フィアサム・エンジン (Hayakawa Novels)

フィアサム・エンジン (Hayakawa Novels)

『フィアサム・エンジン』イアン・バンクス早川書房
あらすじまとめるのが面倒なので、キャプション引用。

すでに7回の死を迎え、ベース現実における最後の人生を送るセッシーン伯爵。犬猿の仲である技術クランと工学クランの調整に苦慮しながら、酸素工場の建設を監督する主任科学者ガドフィウム三世。アリのエルゲイツをヒゲワシにさらわれてしまい、〈クリプト〉のカオスに入っていくバスキュール。人知れぬ場所で突然覚醒した謎の少女アシュラ。誰もが変革の時を迎えようとしている。人類が拡大を目指し大宇宙に翔び立っていった〈地球離脱〉から数千年。地球に残った人々は科学を捨て、半ば無気力に暮らしていた。だが、太陽と地球のあいだに〈暗黒星雲〉が忍びよってきたことで、事態は一変する。星雲が太陽を遮り、すでに大気の薄くなった地球から、今度は光までもが失われようとしているのだ。このままでは大氷河期が訪れ、人類は滅亡してしまう。そんなある日、〈滑る石の平原〉で異変が起こった。何千年ものあいだ平原を滑りつづけてきた32個の石が静止し、完全な円形に並んだのだ。
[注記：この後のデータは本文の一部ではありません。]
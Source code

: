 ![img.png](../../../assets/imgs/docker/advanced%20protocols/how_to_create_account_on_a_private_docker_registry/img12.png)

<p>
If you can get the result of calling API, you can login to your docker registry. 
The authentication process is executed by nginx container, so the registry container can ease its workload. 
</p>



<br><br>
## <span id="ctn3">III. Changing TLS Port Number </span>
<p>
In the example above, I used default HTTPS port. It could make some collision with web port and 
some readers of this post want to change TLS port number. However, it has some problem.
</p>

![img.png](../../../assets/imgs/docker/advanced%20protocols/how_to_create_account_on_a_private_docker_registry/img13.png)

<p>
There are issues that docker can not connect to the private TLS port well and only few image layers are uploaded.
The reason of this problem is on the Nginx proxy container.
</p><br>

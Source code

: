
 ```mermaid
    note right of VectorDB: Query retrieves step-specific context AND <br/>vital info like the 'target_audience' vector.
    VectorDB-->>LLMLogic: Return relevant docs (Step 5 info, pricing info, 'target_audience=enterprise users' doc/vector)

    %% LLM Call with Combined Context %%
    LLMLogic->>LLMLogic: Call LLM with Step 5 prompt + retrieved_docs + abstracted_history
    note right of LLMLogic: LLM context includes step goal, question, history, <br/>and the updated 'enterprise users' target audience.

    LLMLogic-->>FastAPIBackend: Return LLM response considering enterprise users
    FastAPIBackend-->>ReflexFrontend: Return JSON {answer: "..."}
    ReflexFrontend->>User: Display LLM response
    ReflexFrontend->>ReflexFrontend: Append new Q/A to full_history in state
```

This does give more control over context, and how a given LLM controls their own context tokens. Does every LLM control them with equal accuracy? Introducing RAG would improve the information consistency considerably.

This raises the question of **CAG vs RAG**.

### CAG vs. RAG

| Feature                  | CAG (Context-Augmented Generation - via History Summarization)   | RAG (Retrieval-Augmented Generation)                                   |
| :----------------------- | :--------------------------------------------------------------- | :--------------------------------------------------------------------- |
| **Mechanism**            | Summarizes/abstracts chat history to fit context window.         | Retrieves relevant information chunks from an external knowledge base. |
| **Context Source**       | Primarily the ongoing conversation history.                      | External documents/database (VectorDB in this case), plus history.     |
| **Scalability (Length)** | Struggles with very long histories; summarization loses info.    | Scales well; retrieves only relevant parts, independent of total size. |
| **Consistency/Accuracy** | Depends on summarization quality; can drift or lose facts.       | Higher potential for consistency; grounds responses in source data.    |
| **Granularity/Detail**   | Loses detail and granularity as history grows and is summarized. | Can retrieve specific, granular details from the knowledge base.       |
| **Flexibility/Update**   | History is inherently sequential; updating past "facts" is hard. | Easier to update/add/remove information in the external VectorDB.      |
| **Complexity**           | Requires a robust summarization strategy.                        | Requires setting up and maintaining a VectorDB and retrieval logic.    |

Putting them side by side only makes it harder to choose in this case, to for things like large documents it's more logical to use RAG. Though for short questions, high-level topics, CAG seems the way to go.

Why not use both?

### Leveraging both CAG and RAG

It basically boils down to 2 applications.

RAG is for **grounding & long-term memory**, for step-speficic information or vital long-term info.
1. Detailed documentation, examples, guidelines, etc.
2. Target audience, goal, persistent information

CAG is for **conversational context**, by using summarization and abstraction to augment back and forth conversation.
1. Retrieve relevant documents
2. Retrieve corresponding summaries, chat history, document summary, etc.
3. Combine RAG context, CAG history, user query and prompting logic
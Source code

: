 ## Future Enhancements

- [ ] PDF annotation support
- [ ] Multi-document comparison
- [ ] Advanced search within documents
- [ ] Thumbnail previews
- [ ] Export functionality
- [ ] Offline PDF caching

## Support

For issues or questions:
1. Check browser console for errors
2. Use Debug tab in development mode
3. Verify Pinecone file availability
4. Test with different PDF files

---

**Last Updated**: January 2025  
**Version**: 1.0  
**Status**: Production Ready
これは人類破滅の予兆なのか? 奔放なイマジネーションで終焉を迎えつつある超未来の人類の姿を描き、ウィリアム・ギブスン、ノーマン・スピンラッドなど英米のSFウルサ方を唸らせた英国SF作家協会賞受賞作

あまりのイマジネーションに、最初、全くヴィジュアルが頭に浮かべられなかったんだけど、基底現実、超構造体(メガストラクチャー)という言葉に、『BLAME』の元ネタか! と気づいてからはスイスイ……とは行きません。
冒険ファンタジーであり、サイバーパンクであり、バカSF(笑)
遙か遠未来で繰り広げられる群像劇。ただ、キャラクターも場所もなんでもありで、咀嚼するのに一苦労。仮想現実と現実世界はほぼ等しくリアルであり、人間もクローンも合成生物も同権。さらに、バーチャル空間では時間が、現実世界では建造物のスケール(部屋の中に町があるレベル)がでかすぎて、消失点がまるで見えてこない。正直、読み終わっても、何が起きていたのか、よくわかっておりません。
様々なジャンルとガジェットを抱え込んだメガストラクチャー内を旅する、そんな味わいの小説。
なんで、文庫落ちしないの?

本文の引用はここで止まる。